[Stored data]
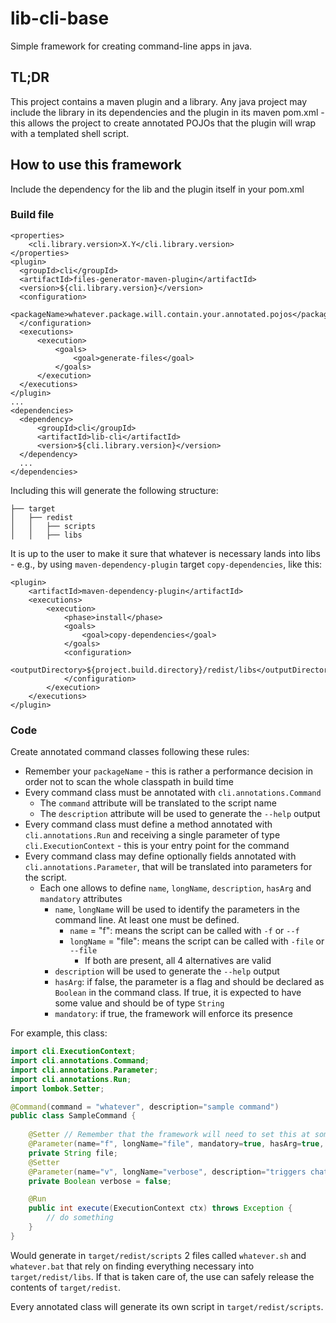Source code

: # lib-cli-base
Simple framework for creating command-line apps in java.

## TL;DR
This project contains a maven plugin and a library.  Any java project may include the library in its dependencies and the 
plugin in its maven pom.xml - this allows the project to create annotated POJOs that the plugin will wrap with a templated 
shell script.

## How to use this framework

Include the dependency for the lib and the plugin itself in your pom.xml

### Build file

```maven
<properties>
    <cli.library.version>X.Y</cli.library.version>
</properties>
<plugin>
  <groupId>cli</groupId>
  <artifactId>files-generator-maven-plugin</artifactId>
  <version>${cli.library.version}</version>
  <configuration>
      <packageName>whatever.package.will.contain.your.annotated.pojos</packageName>
  </configuration>
  <executions>
      <execution>
          <goals>
              <goal>generate-files</goal>
          </goals>
      </execution>
  </executions>
</plugin>
...
<dependencies>
  <dependency>
      <groupId>cli</groupId>
      <artifactId>lib-cli</artifactId>
      <version>${cli.library.version}</version>
  </dependency>
  ...
</dependencies>
```

Including this will generate the following structure:

```
├── target
│   ├── redist
│   │   ├── scripts
│   │   ├── libs
```

It is up to the user to make it sure that whatever is necessary lands into libs - e.g., by using `maven-dependency-plugin` target 
`copy-dependencies`, like this:

```maven
<plugin>
    <artifactId>maven-dependency-plugin</artifactId>
    <executions>
        <execution>
            <phase>install</phase>
            <goals>
                <goal>copy-dependencies</goal>
            </goals>
            <configuration>
                <outputDirectory>${project.build.directory}/redist/libs</outputDirectory>
            </configuration>
        </execution>
    </executions>
</plugin>
```

### Code

Create annotated command classes following these rules:
- Remember your `packageName` - this is rather a performance decision in order not to scan the whole classpath 
in build time
- Every command class must be annotated with `cli.annotations.Command`
  - The `command` attribute will be translated to the script name
  - The `description` attribute will be used to generate the `--help` output
- Every command class must define a method annotated with `cli.annotations.Run` and receiving a single parameter of type 
`cli.ExecutionContext` - this is your entry point for the command
- Every command class may define optionally fields annotated with `cli.annotations.Parameter`, that will be translated into 
parameters for the script.
  - Each one allows to define `name`, `longName`, `description`, `hasArg` and `mandatory` attributes
    - `name`, `longName` will be used to identify the parameters in the command line.  At least one must be defined.
      - `name` = "f": means the script can be called with `-f` or `--f`
      - `longName` = "file": means the script can be called with `-file` or `--file`
        - If both are present, all 4 alternatives are valid
    - `description` will be used to generate the `--help` output
    - `hasArg`: if false, the parameter is a flag and should be declared as `Boolean` in the command class.  If true, it 
is expected to have some value and should be of type `String`
    - `mandatory`: if true, the framework will enforce its presence

For example, this class:

```java
import cli.ExecutionContext;
import cli.annotations.Command;
import cli.annotations.Parameter;
import cli.annotations.Run;
import lombok.Setter;

@Command(command = "whatever", description="sample command")
public class SampleCommand {
    
    @Setter // Remember that the framework will need to set this at some moment!
    @Parameter(name="f", longName="file", mandatory=true, hasArg=true, description="some file")
    private String file;
    @Setter
    @Parameter(name="v", longName="verbose", description="triggers chatty behavior")
    private Boolean verbose = false;

    @Run
    public int execute(ExecutionContext ctx) throws Exception {
        // do something
    }
}
```

Would generate in `target/redist/scripts` 2 files called `whatever.sh` and `whatever.bat` that rely on finding everything 
necessary into  `target/redist/libs`.  If that is taken care of, the use can safely release the contents of  `target/redist`.

Every annotated class will generate its own script in `target/redist/scripts`.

* _Goal of the exercise_
Read through the entries and copy each line in which "version" appears.

* _Solution for this exercise_
    <cli.library.version>X.Y</cli.library.version>
  <version>${cli.library.version}</version>
      <version>${cli.library.version}</version>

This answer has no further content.